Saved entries

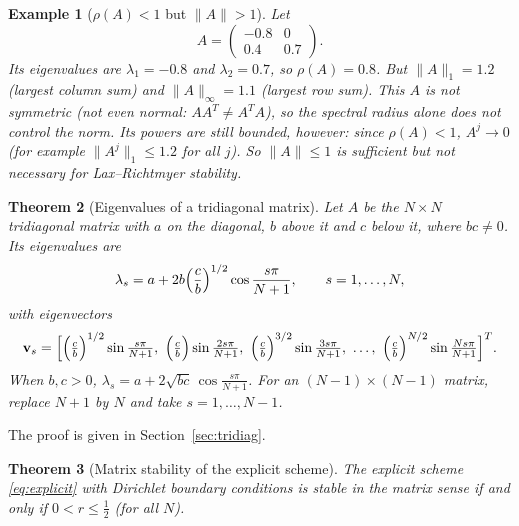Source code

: \documentclass[11pt,a4paper]{article}
\numberwithin{equation}{section}
\theoremstyle{spacedplain}
\newtheorem{theorem}{Theorem}[section]
\theoremstyle{spaceddefinition}
\newtheorem{example}[theorem]{Example}
\theoremstyle{spacedremark}
\begin{document}
\begin{example}[\(\rho(A)<1\) but \(\|A\|>1\)]
Let
\[
  A=\begin{pmatrix}-0.8&0\\0.4&0.7\end{pmatrix}.
\]
Its eigenvalues are \(\lambda_1=-0.8\) and \(\lambda_2=0.7\), so
\(\rho(A)=0.8\).  But \(\|A\|_1=1.2\) (largest column sum) and
\(\|A\|_\infty=1.1\) (largest row sum).  This \(A\) is not symmetric
(not even normal: \(AA^T\ne A^TA\)), so the spectral radius alone does
not control the norm.  Its powers are
still bounded, however: since \(\rho(A)<1\), \(A^j\to0\) (for example
\(\|A^j\|_1\le1.2\) for all \(j\)).  So \(\|A\|\le1\) is sufficient but
not necessary for Lax--Richtmyer stability.
\end{example}

\begin{keybox}
\begin{theorem}[Eigenvalues of a tridiagonal matrix]\label{thm:tridiag}
Let \(A\) be the \(N\times N\) tridiagonal matrix with \(a\) on the
diagonal, \(b\) above it and \(c\) below it, where \(bc\ne0\).  Its
eigenvalues are
\[
  \lambda_s=a+2b\Bigl(\frac cb\Bigr)^{1/2}\cos\frac{s\pi}{N+1},
  \qquad s=1,\dots,N,
\]
with eigenvectors
\[
  \mathbf v_s
  =\Bigl[\Bigl(\tfrac cb\Bigr)^{1/2}\sin\tfrac{s\pi}{N+1},\
         \Bigl(\tfrac cb\Bigr)\sin\tfrac{2s\pi}{N+1},\
         \Bigl(\tfrac cb\Bigr)^{3/2}\sin\tfrac{3s\pi}{N+1},\
         \dots,\
         \Bigl(\tfrac cb\Bigr)^{N/2}\sin\tfrac{Ns\pi}{N+1}\Bigr]^T.
\]
When \(b,c>0\), \(\lambda_s=a+2\sqrt{bc}\,\cos\frac{s\pi}{N+1}\).  For an
\((N-1)\times(N-1)\) matrix, replace \(N+1\) by \(N\) and take
\(s=1,\dots,N-1\).
\end{theorem}
\end{keybox}

The proof is given in Section~\ref{sec:tridiag}.

\begin{keybox}
\begin{theorem}[Matrix stability of the explicit scheme]\label{thm:mexp}
The explicit scheme \eqref{eq:explicit} with Dirichlet boundary
conditions is stable in the matrix sense if and only if
\(0<r\le\frac12\) (for all \(N\)).
\end{theorem}
\end{keybox}
\end{document}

### PROBLEM DETAILS
The string "largest" may appear in the lines of the records above. State how many lines contain it, with no other words.

### EXERCISE RESULT
2